**Input data**
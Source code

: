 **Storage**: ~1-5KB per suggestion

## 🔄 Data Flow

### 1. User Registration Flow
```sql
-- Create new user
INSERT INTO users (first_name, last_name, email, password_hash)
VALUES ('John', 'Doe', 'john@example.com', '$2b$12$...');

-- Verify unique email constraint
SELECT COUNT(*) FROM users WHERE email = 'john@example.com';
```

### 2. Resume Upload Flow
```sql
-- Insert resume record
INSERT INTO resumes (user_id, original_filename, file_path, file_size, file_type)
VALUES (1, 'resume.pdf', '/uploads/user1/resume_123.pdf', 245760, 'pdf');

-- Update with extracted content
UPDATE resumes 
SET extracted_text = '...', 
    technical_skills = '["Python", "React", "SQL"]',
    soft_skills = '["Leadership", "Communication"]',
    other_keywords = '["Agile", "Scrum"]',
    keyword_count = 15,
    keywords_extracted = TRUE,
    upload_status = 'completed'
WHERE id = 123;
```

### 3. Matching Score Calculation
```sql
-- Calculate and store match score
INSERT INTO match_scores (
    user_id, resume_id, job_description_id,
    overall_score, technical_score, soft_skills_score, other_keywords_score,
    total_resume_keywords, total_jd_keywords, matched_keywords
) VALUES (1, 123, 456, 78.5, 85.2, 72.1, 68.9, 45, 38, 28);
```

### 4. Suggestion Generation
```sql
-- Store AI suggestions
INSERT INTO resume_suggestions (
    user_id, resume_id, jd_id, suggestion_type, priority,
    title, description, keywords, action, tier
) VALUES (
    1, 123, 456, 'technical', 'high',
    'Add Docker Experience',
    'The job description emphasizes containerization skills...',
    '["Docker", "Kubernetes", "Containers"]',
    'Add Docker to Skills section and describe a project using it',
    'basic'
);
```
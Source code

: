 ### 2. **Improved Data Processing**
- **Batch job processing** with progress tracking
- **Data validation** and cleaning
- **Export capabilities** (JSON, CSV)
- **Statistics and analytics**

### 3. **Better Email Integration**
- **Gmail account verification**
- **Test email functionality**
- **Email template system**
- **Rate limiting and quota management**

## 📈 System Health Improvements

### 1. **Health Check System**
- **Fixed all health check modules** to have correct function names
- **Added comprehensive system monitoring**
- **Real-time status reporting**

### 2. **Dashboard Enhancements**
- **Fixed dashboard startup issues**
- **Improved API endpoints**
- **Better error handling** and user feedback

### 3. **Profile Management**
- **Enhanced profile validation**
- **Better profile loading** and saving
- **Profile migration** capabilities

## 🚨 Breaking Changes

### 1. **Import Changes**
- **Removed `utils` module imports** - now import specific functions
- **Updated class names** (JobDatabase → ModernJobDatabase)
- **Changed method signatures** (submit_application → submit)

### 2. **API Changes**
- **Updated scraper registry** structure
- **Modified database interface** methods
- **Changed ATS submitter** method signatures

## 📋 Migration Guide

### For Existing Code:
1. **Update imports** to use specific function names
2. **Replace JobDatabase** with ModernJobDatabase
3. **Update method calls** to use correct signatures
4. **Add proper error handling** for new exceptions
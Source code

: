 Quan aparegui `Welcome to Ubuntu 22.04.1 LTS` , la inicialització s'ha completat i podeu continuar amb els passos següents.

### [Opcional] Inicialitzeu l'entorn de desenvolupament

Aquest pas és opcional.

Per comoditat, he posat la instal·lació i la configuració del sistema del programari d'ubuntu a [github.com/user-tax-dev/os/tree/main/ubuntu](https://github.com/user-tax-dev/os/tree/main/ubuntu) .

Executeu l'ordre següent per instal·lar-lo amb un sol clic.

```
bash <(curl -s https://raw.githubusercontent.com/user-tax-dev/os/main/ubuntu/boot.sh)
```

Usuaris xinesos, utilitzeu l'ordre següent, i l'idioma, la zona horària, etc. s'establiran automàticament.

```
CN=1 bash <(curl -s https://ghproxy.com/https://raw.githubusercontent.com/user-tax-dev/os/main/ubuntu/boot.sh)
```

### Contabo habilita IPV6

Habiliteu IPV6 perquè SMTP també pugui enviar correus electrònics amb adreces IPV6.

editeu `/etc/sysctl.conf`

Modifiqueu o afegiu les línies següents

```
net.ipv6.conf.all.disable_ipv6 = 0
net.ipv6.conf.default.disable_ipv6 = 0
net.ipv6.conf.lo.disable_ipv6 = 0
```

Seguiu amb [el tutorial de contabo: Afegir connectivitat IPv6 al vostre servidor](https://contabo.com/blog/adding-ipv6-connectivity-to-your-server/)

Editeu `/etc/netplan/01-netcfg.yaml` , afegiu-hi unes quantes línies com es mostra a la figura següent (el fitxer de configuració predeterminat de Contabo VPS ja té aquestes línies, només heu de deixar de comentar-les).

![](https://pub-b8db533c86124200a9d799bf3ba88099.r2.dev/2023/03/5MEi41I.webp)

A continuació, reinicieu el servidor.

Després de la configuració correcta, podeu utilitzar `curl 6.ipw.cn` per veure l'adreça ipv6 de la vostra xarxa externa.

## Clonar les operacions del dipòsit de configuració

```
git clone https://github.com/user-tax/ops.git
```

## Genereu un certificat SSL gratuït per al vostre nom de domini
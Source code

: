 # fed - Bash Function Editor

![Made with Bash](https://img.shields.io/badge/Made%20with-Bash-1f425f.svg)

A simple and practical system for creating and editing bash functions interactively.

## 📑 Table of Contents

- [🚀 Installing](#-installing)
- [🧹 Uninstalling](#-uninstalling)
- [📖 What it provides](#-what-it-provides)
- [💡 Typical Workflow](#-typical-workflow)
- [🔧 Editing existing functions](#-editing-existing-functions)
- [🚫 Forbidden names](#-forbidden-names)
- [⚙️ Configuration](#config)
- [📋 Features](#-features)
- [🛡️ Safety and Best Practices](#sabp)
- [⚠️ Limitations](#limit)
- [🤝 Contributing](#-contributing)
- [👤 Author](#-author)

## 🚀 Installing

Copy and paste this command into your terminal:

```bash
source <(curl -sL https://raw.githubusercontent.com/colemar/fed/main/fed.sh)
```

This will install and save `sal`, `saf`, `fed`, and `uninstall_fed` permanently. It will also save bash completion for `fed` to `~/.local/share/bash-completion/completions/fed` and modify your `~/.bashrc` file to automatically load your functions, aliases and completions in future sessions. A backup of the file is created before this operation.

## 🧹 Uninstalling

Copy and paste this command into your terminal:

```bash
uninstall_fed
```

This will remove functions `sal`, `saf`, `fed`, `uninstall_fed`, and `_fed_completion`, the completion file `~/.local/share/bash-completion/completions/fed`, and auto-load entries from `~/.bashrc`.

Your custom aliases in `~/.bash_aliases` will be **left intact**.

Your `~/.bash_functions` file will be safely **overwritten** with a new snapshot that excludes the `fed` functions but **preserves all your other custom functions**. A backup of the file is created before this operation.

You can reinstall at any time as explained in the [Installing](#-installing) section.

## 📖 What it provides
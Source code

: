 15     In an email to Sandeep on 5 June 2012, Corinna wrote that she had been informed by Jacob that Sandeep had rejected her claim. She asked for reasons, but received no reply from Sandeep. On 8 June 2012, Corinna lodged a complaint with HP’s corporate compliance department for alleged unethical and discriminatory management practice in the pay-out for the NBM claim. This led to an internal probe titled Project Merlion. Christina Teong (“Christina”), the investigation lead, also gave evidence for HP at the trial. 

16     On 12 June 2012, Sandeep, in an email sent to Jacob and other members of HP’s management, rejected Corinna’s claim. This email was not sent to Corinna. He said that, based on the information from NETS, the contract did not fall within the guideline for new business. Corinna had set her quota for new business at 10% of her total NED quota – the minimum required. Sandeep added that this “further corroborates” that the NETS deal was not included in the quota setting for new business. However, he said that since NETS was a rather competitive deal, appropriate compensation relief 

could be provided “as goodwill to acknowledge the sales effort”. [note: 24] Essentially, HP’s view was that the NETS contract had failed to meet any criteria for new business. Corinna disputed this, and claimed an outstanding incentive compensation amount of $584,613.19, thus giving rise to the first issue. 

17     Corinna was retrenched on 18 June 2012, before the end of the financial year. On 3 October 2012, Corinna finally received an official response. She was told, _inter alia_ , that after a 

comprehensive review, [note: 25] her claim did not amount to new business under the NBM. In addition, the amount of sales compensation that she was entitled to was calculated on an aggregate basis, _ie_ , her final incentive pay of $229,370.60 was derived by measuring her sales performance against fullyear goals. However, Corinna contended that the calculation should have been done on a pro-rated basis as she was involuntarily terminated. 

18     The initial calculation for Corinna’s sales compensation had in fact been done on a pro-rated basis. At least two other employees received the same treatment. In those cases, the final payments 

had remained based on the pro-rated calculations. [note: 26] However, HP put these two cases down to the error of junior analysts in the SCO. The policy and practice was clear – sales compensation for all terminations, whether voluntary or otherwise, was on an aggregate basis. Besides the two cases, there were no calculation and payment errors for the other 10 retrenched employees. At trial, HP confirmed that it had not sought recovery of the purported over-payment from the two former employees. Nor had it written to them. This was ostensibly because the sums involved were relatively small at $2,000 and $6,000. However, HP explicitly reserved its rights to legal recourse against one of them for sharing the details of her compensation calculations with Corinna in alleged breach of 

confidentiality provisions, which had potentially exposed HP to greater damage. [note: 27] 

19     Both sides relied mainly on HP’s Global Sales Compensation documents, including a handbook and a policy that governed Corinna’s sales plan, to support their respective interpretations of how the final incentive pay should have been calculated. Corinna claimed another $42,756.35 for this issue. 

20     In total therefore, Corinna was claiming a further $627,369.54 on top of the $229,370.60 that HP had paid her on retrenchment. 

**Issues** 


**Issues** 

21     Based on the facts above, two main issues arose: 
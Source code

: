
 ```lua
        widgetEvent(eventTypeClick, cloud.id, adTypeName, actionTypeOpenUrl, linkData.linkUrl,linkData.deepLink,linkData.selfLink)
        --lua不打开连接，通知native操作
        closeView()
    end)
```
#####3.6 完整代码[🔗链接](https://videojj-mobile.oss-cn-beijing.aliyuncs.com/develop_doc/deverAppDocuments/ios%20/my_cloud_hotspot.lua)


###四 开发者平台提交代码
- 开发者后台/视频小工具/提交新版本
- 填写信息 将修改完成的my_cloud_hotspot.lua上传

**Exercise objective**
Which lines in the material contain the word "provides"? Pull each of them out.

**Task solution**
- [📖 What it provides](#-what-it-provides)
## 📖 What it provides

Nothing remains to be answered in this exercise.